Paper! Pens! Stamps! What is a would-be scholar's life without them? Your assistance has made it possible for me to complete my research. I have been penniless for such a long time, and I can not tell you the frustration I suffered not being able to complete the attached manuscripts, for lack of these basic necessities. Now I must call on you one more time. I would like to see both of the attached manuscripts published. They must, of course, be properly typed, which is impossible for me in my present circumstances, as you can imagine. The "Notes," etc., are intended for the
Southeast Asian Journal of Social Science
; the paper entitled "Economic Organization," etc., I'd like to see sent to
Ethnology
. It will be necessary to explain the conditions under which the papers have been written as they both lack a scholarly apparatus. If the papers are accepted, please keep whatever modest fees may result as a token of my appreciation.

I thank you, in advance, for your time: I have no one else at all to whom I might entrust these documents. It is a melancholy thought.

 

Yours most sincerely,
Martiya van der Leun

 
 

I read the letter, and then I read it again. Bangkok, the noisy street, the market stench, the passing cars—all these faded away for a moment. I looked at the signature on the letter. It was a messy, almost violent scrawl, the only unclear words on the page. Otherwise her handwriting was a series of fluid, graceful loops.
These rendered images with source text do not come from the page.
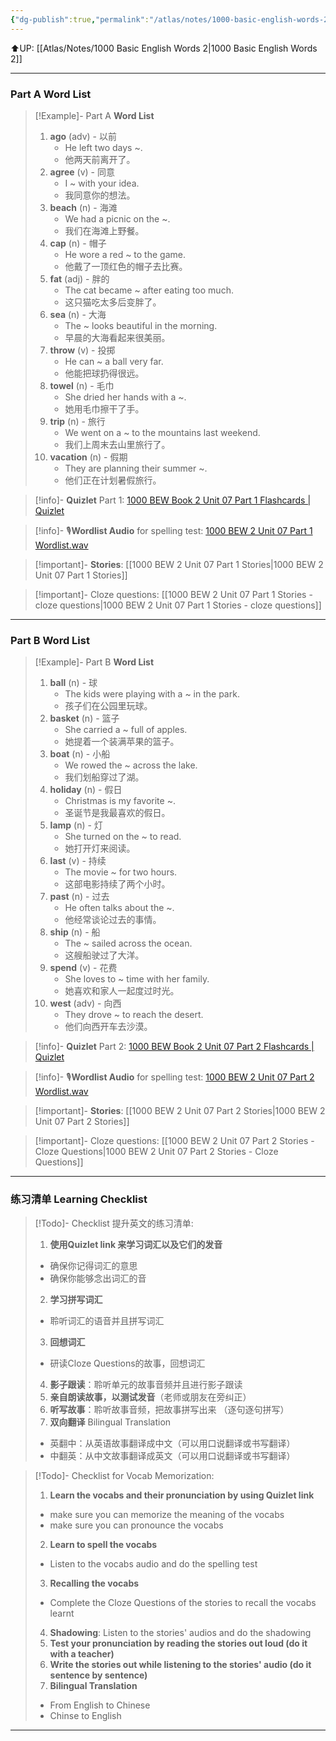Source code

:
 ```yaml
---
{"dg-publish":true,"permalink":"/atlas/notes/1000-basic-english-words-2-unit-07/"}
---
```


⬆️UP: [[Atlas/Notes/1000 Basic English Words 2\|1000 Basic English Words 2]]

---
### Part A Word List

> [!Example]- Part A **Word List**
> 1. **ago** (adv) - 以前
>     - He left two days ~.
>     - 他两天前离开了。
> 2. **agree** (v) - 同意
>     - I ~ with your idea.
>     - 我同意你的想法。
> 3. **beach** (n) - 海滩
>     - We had a picnic on the ~.
>     - 我们在海滩上野餐。
> 4. **cap** (n) - 帽子
>     - He wore a red ~ to the game.
>     - 他戴了一顶红色的帽子去比赛。
> 5. **fat** (adj) - 胖的
>     - The cat became ~ after eating too much.
>     - 这只猫吃太多后变胖了。
> 6. **sea** (n) - 大海
>     - The ~ looks beautiful in the morning.
>     - 早晨的大海看起来很美丽。
> 7. **throw** (v) - 投掷
>     - He can ~ a ball very far.
>     - 他能把球扔得很远。
> 8. **towel** (n) - 毛巾
>     - She dried her hands with a ~.
>     - 她用毛巾擦干了手。
> 9. **trip** (n) - 旅行
>     - We went on a ~ to the mountains last weekend.
>     - 我们上周末去山里旅行了。
> 10. **vacation** (n) - 假期
>     - They are planning their summer ~.
>     - 他们正在计划暑假旅行。

> [!info]- **Quizlet** Part 1: [1000 BEW Book 2 Unit 07 Part 1 Flashcards | Quizlet](https://quizlet.com/my/989147831/1000-bew-book-2-unit-07-part-1-flash-cards/?i=1vbzw5&x=1jqt)

> [!info]- 🎙️**Wordlist Audio** for spelling test: [1000 BEW 2 Unit 07 Part 1 Wordlist.wav]()

> [!important]- **Stories**: [[1000 BEW 2 Unit 07 Part 1 Stories\|1000 BEW 2 Unit 07 Part 1 Stories]]

> [!important]- Cloze questions: [[1000 BEW 2 Unit 07 Part 1 Stories - cloze questions\|1000 BEW 2 Unit 07 Part 1 Stories - cloze questions]]

---
### Part B Word List


> [!Example]- Part B **Word List**
> 1. **ball** (n) - 球
>     - The kids were playing with a ~ in the park.
>     - 孩子们在公园里玩球。
> 2. **basket** (n) - 篮子
>     - She carried a ~ full of apples.
>     - 她提着一个装满苹果的篮子。
> 3. **boat** (n) - 小船
>     - We rowed the ~ across the lake.
>     - 我们划船穿过了湖。
> 4. **holiday** (n) - 假日
>     - Christmas is my favorite ~.
>     - 圣诞节是我最喜欢的假日。
> 5. **lamp** (n) - 灯
>     - She turned on the ~ to read.
>     - 她打开灯来阅读。
> 6. **last** (v) - 持续
>     - The movie ~ for two hours.
>     - 这部电影持续了两个小时。
> 7. **past** (n) - 过去
>     - He often talks about the ~.
>     - 他经常谈论过去的事情。
> 8. **ship** (n) - 船
>     - The ~ sailed across the ocean.
>     - 这艘船驶过了大洋。
> 9. **spend** (v) - 花费
>     - She loves to ~ time with her family.
>     - 她喜欢和家人一起度过时光。
> 10. **west** (adv) - 向西
>     - They drove ~ to reach the desert.
>     - 他们向西开车去沙漠。

> [!info]- **Quizlet** Part 2: [1000 BEW Book 2 Unit 07 Part 2 Flashcards | Quizlet](https://quizlet.com/my/1060400334/1000-bew-book-2-unit-07-part-2-flash-cards/?i=1vbzw5&x=1jqt)

> [!info]- 🎙️**Wordlist Audio** for spelling test: [1000 BEW 2 Unit 07 Part 2 Wordlist.wav]()

> [!important]- **Stories**: [[1000 BEW 2 Unit 07 Part 2 Stories\|1000 BEW 2 Unit 07 Part 2 Stories]]

> [!important]- Cloze questions: [[1000 BEW 2 Unit 07 Part 2 Stories - Cloze Questions\|1000 BEW 2 Unit 07 Part 2 Stories - Cloze Questions]]

---
### 练习清单 Learning Checklist

> [!Todo]- Checklist 提升英文的练习清单:
> 1. **使用Quizlet link 来学习词汇以及它们的发音** 
>	- 确保你记得词汇的意思 
>	- 确保你能够念出词汇的音 
> 2. **学习拼写词汇** 
>	- 聆听词汇的语音并且拼写词汇 
> 3. **回想词汇**
>	- 研读Cloze Questions的故事，回想词汇 
> 4. **影子跟读**：聆听单元的故事音频并且进行影子跟读 
> 5. **亲自朗读故事，以测试发音**（老师或朋友在旁纠正）
> 6. **听写故事**：聆听故事音频，把故事拼写出来 （逐句逐句拼写）
> 7. **双向翻译** Bilingual Translation 
>	- 英翻中：从英语故事翻译成中文（可以用口说翻译或书写翻译）
>	- 中翻英：从中文故事翻译成英文（可以用口说翻译或书写翻译）

> [!Todo]- Checklist for Vocab Memorization:
> 
> 1. **Learn the vocabs and their pronunciation by using Quizlet link**
>	- make sure you can memorize the meaning of the vocabs
>	- make sure you can pronounce the vocabs
> 2. **Learn to spell the vocabs**
>	- Listen to the vocabs audio and do the spelling test
> 3. **Recalling the vocabs**
>	- Complete the Cloze Questions of the stories to recall the vocabs learnt
> 4. **Shadowing**: Listen to the stories' audios and do the shadowing
> 5. **Test your pronunciation by reading the stories out loud (do it with a teacher)**
> 6. **Write the stories out while listening to the stories' audio (do it sentence by sentence)**
> 7. **Bilingual Translation** 
> 	- From English to Chinese
> 	- Chinse to English



---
"That's really something," I said.

"Isn't it?" Josh agreed.

"What were the manuscripts like?"

"That's the thing. They were terrific. I opened up the envelope and I spent the whole evening reading them. When I was in college, there was this girl, she was an anthropology major, you know? and anyhow, I ended up taking a couple of anthropology classes—just Anthro 101, and then a seminar on the Hindus of the Himalayas—but the point is, even I could see right away that this woman—Martiya, not the girl in college— Martiya was a serious anthropologist. I mean, I don't know if she was a professional, but I thought what she wrote was excellent."

"So tell me already, who
is
this woman?" I asked. I was still waiting for the punch line to the story.

"That's the thing," Josh said. "That's just it. The next morning, I decided to find out more. I was just curious, I'd been curious all year. I called up the prison, and I figured either I would talk to one of the prison administrators or I'd go back up to Chiang Mai and see her again. But when I got the warden on the phone, he hemmed and hawed for a minute and then he told me that Martiya was dead."